"For years, investors have widely accepted that financial markets are driven by fear and greed but we've never before had the technology or data to be able to quantify human emotion," Paul Hawtin, the founder of Derwent Capital Markets, wrote The Atlantic in an email. With Twitter, he added, investors finally had a window to the world's fear.
Why would experienced investors cede their expertise to something as crude as Twitter for guiding tens of millions of dollars in bets? Hawtin won't share how his algorithm works. But a team of professors from both sides of the pond have already answered that question for us.
HOW TWITTER PREDICTS THE STOCK MARKET
If Twitter can predict the public's mood, and the public's mood can predict the stock market, can Twitter predict the stock market?

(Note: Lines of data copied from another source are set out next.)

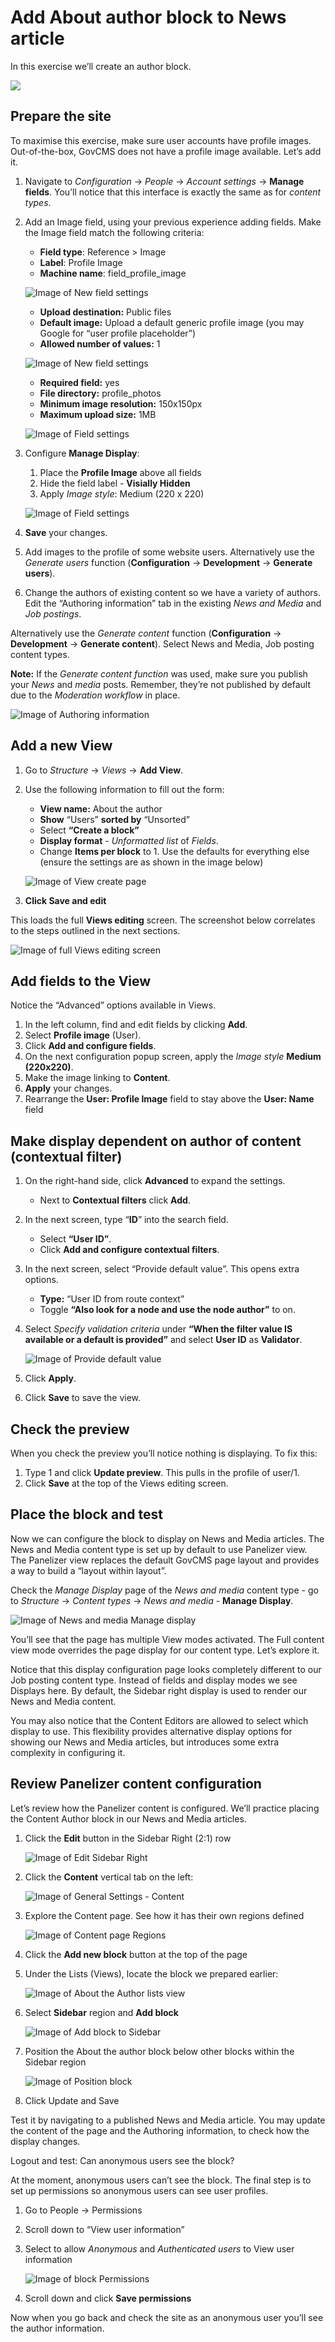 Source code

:# Add About author block to News article

In this exercise we’ll create an author block.

![](https://blobscdn.gitbook.com/v0/b/gitbook-28427.appspot.com/o/assets%2Fgovcms-site-builder%2F-LzEeysPiuilE7VSaStD%2F-LzEfAJUmyaoiKMb8l4_%2F115.png?generation=1579737221013347&alt=media)


## Prepare the site

To maximise this exercise, make sure user accounts have profile images. Out-of-the-box, GovCMS does not have a profile image available. Let’s add it.

1. Navigate to _Configuration_ → _People_ → _Account settings_ → **Manage fields**. You’ll notice that this interface is exactly the same as for _content types_.
2. Add an Image field, using your previous experience adding fields. Make the Image field match the following criteria:
   - **Field type**: Reference &gt; Image
   - **Label**: Profile Image
   - **Machine name**: field\_profile\_image

   ![Image of New field settings](../.gitbook/assets/Ex-8-6-About-Author-3.png)
 
   - **Upload destination:** Public files
   - **Default image:** Upload a default generic profile image \(you may Google for “user profile placeholder”\)
   - **Allowed number of values:** 1

    ![Image of New field settings](../.gitbook/assets/Ex-8-6-About-Author-4.png)
    
   - **Required field:** yes
   - **File directory:** profile_photos
   - **Minimum image resolution:** 150x150px
   - **Maximum upload size:** 1MB

    ![Image of Field settings](../.gitbook/assets/Ex-8-6-About-Author-5.png)

3. Configure **Manage Display**:
   1. Place the **Profile Image** above all fields
   2. Hide the field label - **Visially Hidden**
   3. Apply _Image style_: Medium \(220 x 220\)

    ![Image of Field settings](../.gitbook/assets/Ex-8-6-About-Author-6.png)
    
4. **Save** your changes.
5. Add images to the profile of some website users. Alternatively use the _Generate users_ function \(**Configuration** → **Development** → **Generate users**\).
6. Change the authors of existing content so we have a variety of authors. Edit the “Authoring information” tab in the existing _News and Media_ and _Job postings_.

Alternatively use the _Generate content_ function \(**Configuration** → **Development** → **Generate content**\). Select News and Media, Job posting content types.

**Note:** If the _Generate content function_ was used, make sure you publish your _News_ and _media_ posts. Remember, they’re not published by default due to the _Moderation workflow_ in place.

![Image of Authoring information](../.gitbook/assets/Ex-8-6-About-Author-7.png)

## Add a new View

1. Go to _Structure_ → _Views_ → **Add View**.
2. Use the following information to fill out the form:
   - **View name:** About the author
   - **Show** “Users” **sorted by** “Unsorted”
   - Select **“Create a block”**
   - **Display format** - _Unformatted list_ of _Fields_.
   - Change **Items per block** to 1. Use the defaults for everything else \(ensure the settings are as shown in the image below\)

    ![Image of View create page](../.gitbook/assets/Ex-8-6-About-Author-8.png)

3. **Click Save and edit**

This loads the full **Views editing** screen. The screenshot below correlates to the steps outlined in the next sections.

![Image of full Views editing screen](../.gitbook/assets/Ex-8-6-About-Author-9.png)

## Add fields to the View

Notice the “Advanced” options available in Views.

1. In the left column, find and edit fields by clicking **Add**.
2. Select **Profile image** \(User\).
3. Click **Add and configure fields**.
4. On the next configuration popup screen, apply the _Image style_ **Medium \(220x220\)**.
5. Make the image linking to **Content**.
6. **Apply** your changes.
7. Rearrange the **User: Profile Image** field to stay above the **User: Name** field

## Make display dependent on author of content \(contextual filter\)

1. On the right-hand side, click **Advanced** to expand the settings.
   - Next to **Contextual filters** click **Add**.

2. In the next screen, type “**ID**” into the search field.
   - Select **“User ID”**.
   - Click **Add and configure contextual filters**.

3. In the next screen, select “Provide default value”. This opens extra options.
   - **Type:** “User ID from route context”
   - Toggle **“Also look for a node and use the node author”** to on.

4. Select _Specify validation criteria_ under **“When the filter value IS available or a default is provided”** and select **User ID** as **Validator**.
   
   ![Image of Provide default value](../.gitbook/assets/Ex-8-6-About-Author-10.png)

5. Click **Apply**.
6. Click **Save** to save the view.

## Check the preview

When you check the preview you’ll notice nothing is displaying. To fix this:

1. Type 1 and click **Update preview**. This pulls in the profile of user/1.
2. Click **Save** at the top of the Views editing screen.


## Place the block and test

Now we can configure the block to display on News and Media articles. The News and Media content type is set up by default to use Panelizer view. The Panelizer view replaces the default GovCMS page layout and provides a way to build a “layout within layout”.

Check the _Manage Display_ page of the _News and media_ content type - go to _Structure_ → _Content types_ → _News and media_ - **Manage Display**.

![Image of News and media Manage display](../.gitbook/assets/Ex-8-6-About-Author-11.png)

You’ll see that the page has multiple View modes activated. The Full content view mode overrides the page display for our content type. Let’s explore it.

Notice that this display configuration page looks completely different to our Job posting content type. Instead of fields and display modes we see Displays here. By default, the Sidebar right display is used to render our News and Media content.

You may also notice that the Content Editors are allowed to select which display to use. This flexibility provides alternative display options for showing our News and Media articles, but introduces some extra complexity in configuring it.


## Review Panelizer content configuration

Let’s review how the Panelizer content is configured. We’ll practice placing the Content Author block in our News and Media articles.

1. Click the **Edit** button in the Sidebar Right \(2:1\) row 

    ![Image of Edit Sidebar Right](../.gitbook/assets/123%20%281%29.png)

2. Click the **Content** vertical tab on the left:  

    ![Image of General Settings - Content](../.gitbook/assets/124%20%281%29.png)

3. Explore the Content page. See how it has their own regions defined  

    ![Image of Content page Regions](../.gitbook/assets/125%20%281%29.png)

4. Click the **Add new block** button at the top of the page
5. Under the Lists \(Views\), locate the block we prepared earlier:  
    
    ![Image of About the Author lists view](../.gitbook/assets/126%20%281%29.png)

6. Select **Sidebar** region and **Add block**  
    
    ![Image of Add block to Sidebar](../.gitbook/assets/127%20%281%29.png)

7. Position the About the author block below other blocks within the Sidebar region  

    ![Image of Position block](../.gitbook/assets/128.png)

8. Click Update and Save

Test it by navigating to a published News and Media article. You may update the content of the page and the Authoring information, to check how the display changes.

Logout and test: Can anonymous users see the block?

At the moment, anonymous users can’t see the block. The final step is to set up permissions so anonymous users can see user profiles.

1. Go to People → Permissions
2. Scroll down to “View user information”
3. Select to allow _Anonymous_ and _Authenticated users_ to View user information 

    ![Image of block Permissions](../.gitbook/assets/129.png)
    
4. Scroll down and click **Save permissions**

Now when you go back and check the site as an anonymous user you’ll see the author information.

That's the question researchers at Indiana University and the University of Manchester asked when they set out to measure Twitter's forecast of stock fluctuations. The professors harvested tweets for key words and plugged them into an algorithm to determine the mood of the broader market. Using this mood index, the professors predicted the Dow's daily fluctuations in 2008 with an astounding 87 percent accuracy.
In particular, the professors found that changes in values of "calm" can predict stock market fluctuations, as you'll see in the graph below. In red, the authors produce the "score" of calm moods found in Tweets. In blue, they track Dow changes delayed by three days. Where the two graphs overlap, the calm index predicts the DJIA's closing value three days later.
The red and blue lines often trace each other, suggesting that Tweets can predict the stock market. But there are some alarming divergences. Around the "bank bailout" of October 13, 2008, Twitter calmness was at a year low, but the stock market soared. The authors explain that "the deviation between Calm values and the DJIA on that day illustrates that unexpected news [of a Federal Reserve bank bailout plan] not anticipated by the public mood."
In other words, Twitter can't predict future events. But it just might be able to predict how today's moods impact tomorrow's prices in the absence of shocking, disruptive events.
THE BANK OF TWEETS
Using Twitter to follow the stock is, self-evidently, more than an academic observation. Like following the needle of a barometer to predict rain and sun, investors could theoretically follow moods of the masses to take their portfolios long or short depending on the course they expect to see the markets take, Hawtin said.
"We made the decision to set-up a quantitative Hedge Fund before we came across the academic paper," Hawtin explained when I ask if his investment strategy was inspired by the paper excerpted above. "As soon as I read the academic paper it confirmed my thoughts so I arranged to meet up with Professor Johan Bollen, one of the co-authors."
The $40 million hedge fund's doors have been open for only a few days, but the firm is already targeting an annual return of 15% to 20% for its investors. "We have been testing the system for some time and the results have been outstanding," Hawtin said. If Twitter proves a trustworthy market guide, expect the firm to rake in more social media data from Facebook, Google trends and beyond.
"The greater the range and depth of social media data we can access the better," his email concluded.